In Which Mama Plays Pretend

Pretending to be Scarlett O’Hara in 95-degree high humidity heat with four children along, is never a good plan. But good plans are not my strong suit and I’d just finished reading Gone With the Wind. So, the idea of Civil War Reenactments complete with period costuming and real cannon firing, on a REAL LIVE Civil War Battlefield, was too much to resist.

I packed enough lunch to feed the little troops, because surely a picnic would be great fun as well (and yes I had completely lost my mind). Then loaded the very excited (maybe they’ll blow someone’s arm off) “troops” into the car and drove the 45 miles to Vicksburg.

Upon arriving, I had to admit to myself that it was not exactly my vision of Tara, the one including hoop skirts and chivalrous, slightly scandalous gentlemen with the faint sound of cannons firing somewhere way off in the distance. Instead, my armpits were sweating (this activity is only OK if one is on the beach, under a pretty umbrella, drinking strawberry daiquiris). Plus, whatever they were cooking on the “this here is authentic folks” cook stove was giving off enough toxic fumes to make my eyes water. And we were uncomfortably close to the real live cannons, which were set to go off in five minutes and counting.

But it took the re-enactors stuffing en masse big wax plugs in their ears and warning the crowd to place their hands over their own ears, for the reality of the situation to dawn on me.

“Make sure and cover those ears now. We wouldn’t wanna deafen y’all,” one of them yelled with a chuckle.

I didn’t find it funny, nor did Nicholas, who is inclined to lodge complaints about the noise level of the vacuum cleaner.

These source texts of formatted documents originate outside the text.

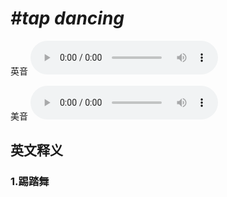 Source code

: # ***\#tap dancing*** 
英音
<audio src="./media/tap dancing1_AAC.aac" controls="controls"></audio>

美音
<audio src="./media/tap dancing2_AAC.aac" controls="controls"></audio>



  

英文释义
---
### 1.**踢踏舞**  


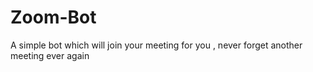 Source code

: # Zoom-Bot
 A simple bot which will join your meeting for you , never forget another meeting ever again
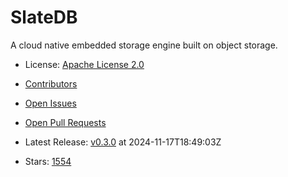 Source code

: # SlateDB

A cloud native embedded storage engine built on object storage.
- License: [Apache License 2.0](https://spdx.org/licenses/Apache-2.0.html)

- [Contributors](https://github.com/slatedb/slatedb/graphs/contributors)
- [Open Issues](https://github.com/slatedb/slatedb/issues?q=sort%3Aupdated-desc+is%3Aissue+is%3Aopen)
- [Open Pull Requests](https://github.com/slatedb/slatedb/pulls?q=sort%3Aupdated-desc+is%3Apr+is%3Aopen)
- Latest Release: [v0.3.0](https://github.com/slatedb/slatedb/releases/tag/v0.3.0) at 2024-11-17T18:49:03Z

- Stars: [1554](https://github.com/slatedb/slatedb/stargazers)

“Mama, I really don’t like loud noises,” he said.

“It won’t be so loud,” I reassured him while attempting to wrangle the younger two further away from the cannons. God forbid they wind up deaf and I have to confess to people that I fancied myself Scarlett O’Hara and was traipsing around Civil War Reenactments with four children.

“Mama, I really, really hate loud noises,” he said again, poking me several times in the arm to get my attention.

I weighed my options and directed him to the car. “It’s unlocked and I can see it from here. They,” I said, pointing to the two heathens who were just then doing the limbo under the rope some ingenious chap, who obviously never had children, had set up to keep all gawkers safe, “are never going to leave.”

Taking the keys from my hand, he hurried off and I focused on demonstrating proper ear protection techniques to the other children. Soon after, the cannons fired. I had not listened well to my own instructions because I couldn’t hear one thing and had to resort to lip reading (definitely an acquired skill). And decided perhaps this was God’s divine wrath for my fantasizing over mint juleps and oversized verandas.

And where was Nicholas? Nicholas, who was not in, under or around the car. Nicholas, who was not among the deafened and shell-shocked crowd. Nicholas, who was not in the gift shop, or the restroom, or watching the movie they play on the hour and half-hour.

“Nicholas,” I said, quietly at first, looking in the obvious places for a second time, getting what I think was louder as I go.

Until I was in tears and confessing all to the park ranger.

“I read Gone with the Wind and went a wee bit crazy, then read about the cannons and now my child is lost and I’m deaf,” I wailed.

Of course, the moment this spilled from my mouth and the park ranger was looking at me like I’d grown a horn from the center of my forehead, I heard the children screeching happily from the one ear that was now working. I turned to see Nicholas ambling up the walk from the park entrance. He looked like he was whistling.

“Is that him, M’aam?” The ranger asked and I shook my head yes and ran for him.

I wasn’t sure whether to hug him or scold him, so I did both.

“Why didn’t you answer when I called?” I asked, hugging him so tight he was squirming away.

“I was answering, Mama. I was hollering!”

I felt more than a bit ashamed that I was half-deaf and could not hear my own lost child calling out to me. Not to mention the sideways glances the park ranger (who was decidedly not deaf, and probably trying to determine if I needed to be committed) was giving me. But I pushed them aside in favor of hugging my boy.

“Fiddle dee dee…I’ll think about it tomorrow.”